/calendarnotes

Small web application to generate meeting notes for your calendar events 🗓

Primary LanguageJavaScript

🗓 CalendarNotes

Demo

CalendarNotes Demonstration

Table of Contents

💻 Contributing

  1. git clone https://github.com/matthewvolk/calendarnotes.git
  2. cd calendarnotes
  3. npm install && cd client && npm install
  4. cp .env.sample .env and optionally edit React environment variables in .env
  5. cd .. && cp .env.sample .env and add Node environment variables in .env
  6. Generate localhost self-signed certificate: Example (required to interact with Wrike API)
  7. npm run develop

☁️ Deployment

Server

  • Commit all changes and push to master branch
  • Configure SSH Config for production server and run ./deploy.sh

Web (Next.js)

  • Commit all changes and push to master branch
  • Vercel will deploy to production automatically when it detects changes to master branch

🗂 Folder structure

calendarnotes/
├── controllers/   # Controllers for Express.js routes
├── middlewares/   # Express.js middleware handlers
├── models/        # Mongoose.js models
├── router/        # Express.js routes
├── services/      # Business logic for Express.js controllers
├── web/           # Frontend Next.js app

🛣 Roadmap

View Public Trello Board

What I Learned Building this Project

Systems Design

Database

There are a few categories of data stored in this application:

  • User/User Authentication Data
  • User Application Preferences Data
  • Meeting Notes Data

User and User Authentication data is fairly small in terms of storage footprint; it consists of basic user information, such as first name, last name, email, etc., as well as access and refresh tokens to authenticate with third party applications using OAuth2. Similarly, user application preference data is also relatively small. This data consists of data that could also be stored in a browser cookie, but is stored in a database so the user's preferences are available from different browsers and computers. Information such as the user's default calendar that they should see when they log in, as well as their preferred notes storage location (such as Google Drive) is in the scope of this data category.
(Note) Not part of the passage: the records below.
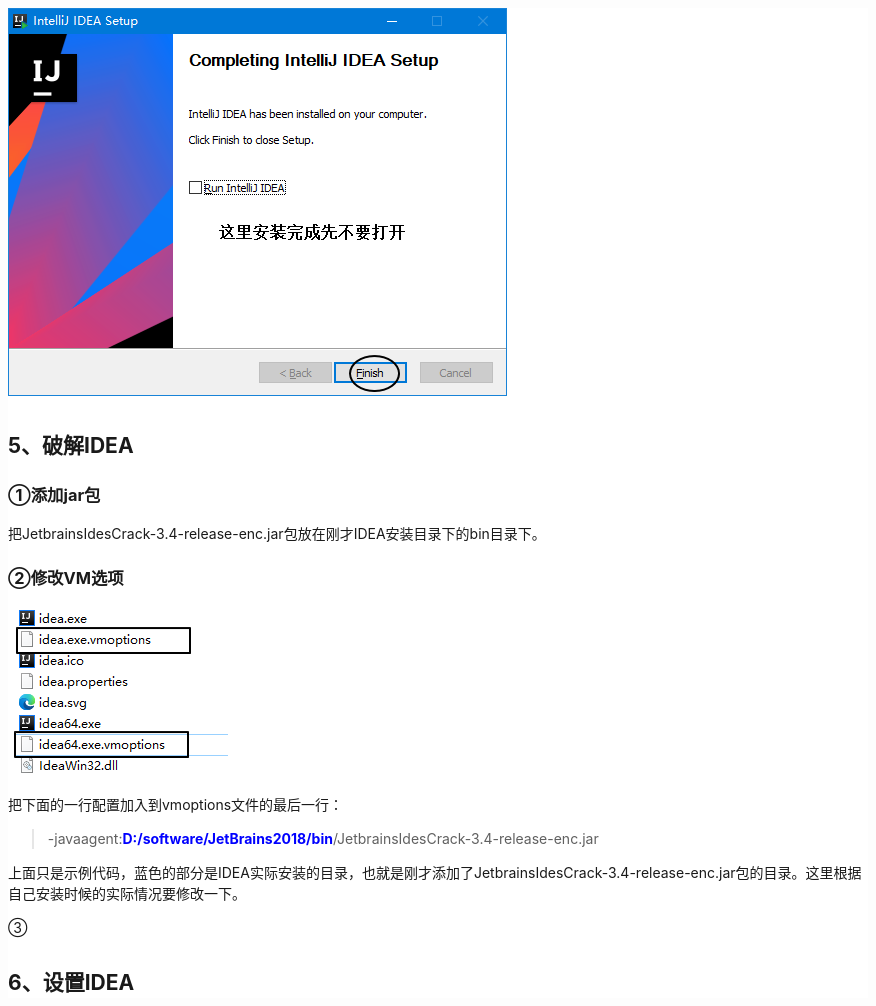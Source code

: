 
![images](images/img010.png)

## 5、破解IDEA

### ①添加jar包

把JetbrainsIdesCrack-3.4-release-enc.jar包放在刚才IDEA安装目录下的bin目录下。

### ②修改VM选项

![images](images/img011.png)

把下面的一行配置加入到vmoptions文件的最后一行：

> -javaagent:<span style="color:blue;font-weight:bold;">D:/software/JetBrains2018/bin</span>/JetbrainsIdesCrack-3.4-release-enc.jar

上面只是示例代码，蓝色的部分是IDEA实际安装的目录，也就是刚才添加了JetbrainsIdesCrack-3.4-release-enc.jar包的目录。这里根据自己安装时候的实际情况要修改一下。

③

## 6、设置IDEA

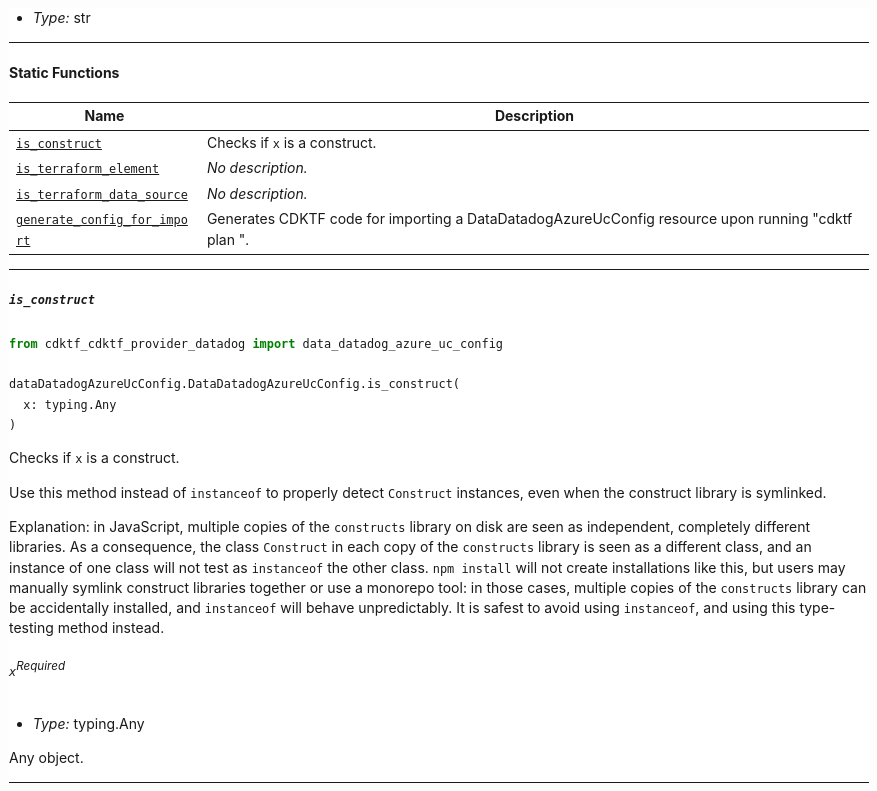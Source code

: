 - *Type:* str

---

#### Static Functions <a name="Static Functions" id="Static Functions"></a>

| **Name** | **Description** |
| --- | --- |
| <code><a href="#@cdktf/provider-datadog.dataDatadogAzureUcConfig.DataDatadogAzureUcConfig.isConstruct">is_construct</a></code> | Checks if `x` is a construct. |
| <code><a href="#@cdktf/provider-datadog.dataDatadogAzureUcConfig.DataDatadogAzureUcConfig.isTerraformElement">is_terraform_element</a></code> | *No description.* |
| <code><a href="#@cdktf/provider-datadog.dataDatadogAzureUcConfig.DataDatadogAzureUcConfig.isTerraformDataSource">is_terraform_data_source</a></code> | *No description.* |
| <code><a href="#@cdktf/provider-datadog.dataDatadogAzureUcConfig.DataDatadogAzureUcConfig.generateConfigForImport">generate_config_for_import</a></code> | Generates CDKTF code for importing a DataDatadogAzureUcConfig resource upon running "cdktf plan <stack-name>". |

---

##### `is_construct` <a name="is_construct" id="@cdktf/provider-datadog.dataDatadogAzureUcConfig.DataDatadogAzureUcConfig.isConstruct"></a>

```python
from cdktf_cdktf_provider_datadog import data_datadog_azure_uc_config

dataDatadogAzureUcConfig.DataDatadogAzureUcConfig.is_construct(
  x: typing.Any
)
```

Checks if `x` is a construct.

Use this method instead of `instanceof` to properly detect `Construct`
instances, even when the construct library is symlinked.

Explanation: in JavaScript, multiple copies of the `constructs` library on
disk are seen as independent, completely different libraries. As a
consequence, the class `Construct` in each copy of the `constructs` library
is seen as a different class, and an instance of one class will not test as
`instanceof` the other class. `npm install` will not create installations
like this, but users may manually symlink construct libraries together or
use a monorepo tool: in those cases, multiple copies of the `constructs`
library can be accidentally installed, and `instanceof` will behave
unpredictably. It is safest to avoid using `instanceof`, and using
this type-testing method instead.

###### `x`<sup>Required</sup> <a name="x" id="@cdktf/provider-datadog.dataDatadogAzureUcConfig.DataDatadogAzureUcConfig.isConstruct.parameter.x"></a>

- *Type:* typing.Any

Any object.

---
For the two data categories above, the convenience of a document-based store such as MongoDB made the most sense, especially because of the requirements around the third category of data: Meeting Notes Data.

Meeting Notes Data is defined as data pertaining to the meeting notes "events" that the user creates with the application. One of the main features of this application is that when the user creates meeting notes for the event, the application is aware of the newly created meeting notes file, and can perform CRUD operations on the document based on user activity. For example, a user may create a meeting notes "event", and then reschedule the meeting tied to the event to the next day. The application listens to Google Calendar webhooks and is able to subsequently move the associated notes event to the updated meeting time, as well as update the meeting notes document with the same information. In order to understand which meeting notes to listen to Google Calendar Webhooks for, the application must have a mechanism to store information about the meeting notes that the user creates.

Because there is no limit to the number of meeting notes the user can create, and because the number of columns associated with each meeting note is small, I chose MongoDB as a document-based storage system. Each user document stored in MongoDB has a subdocument called "meetingNotes" that contains information about every single meeting notes event created by the user using the application.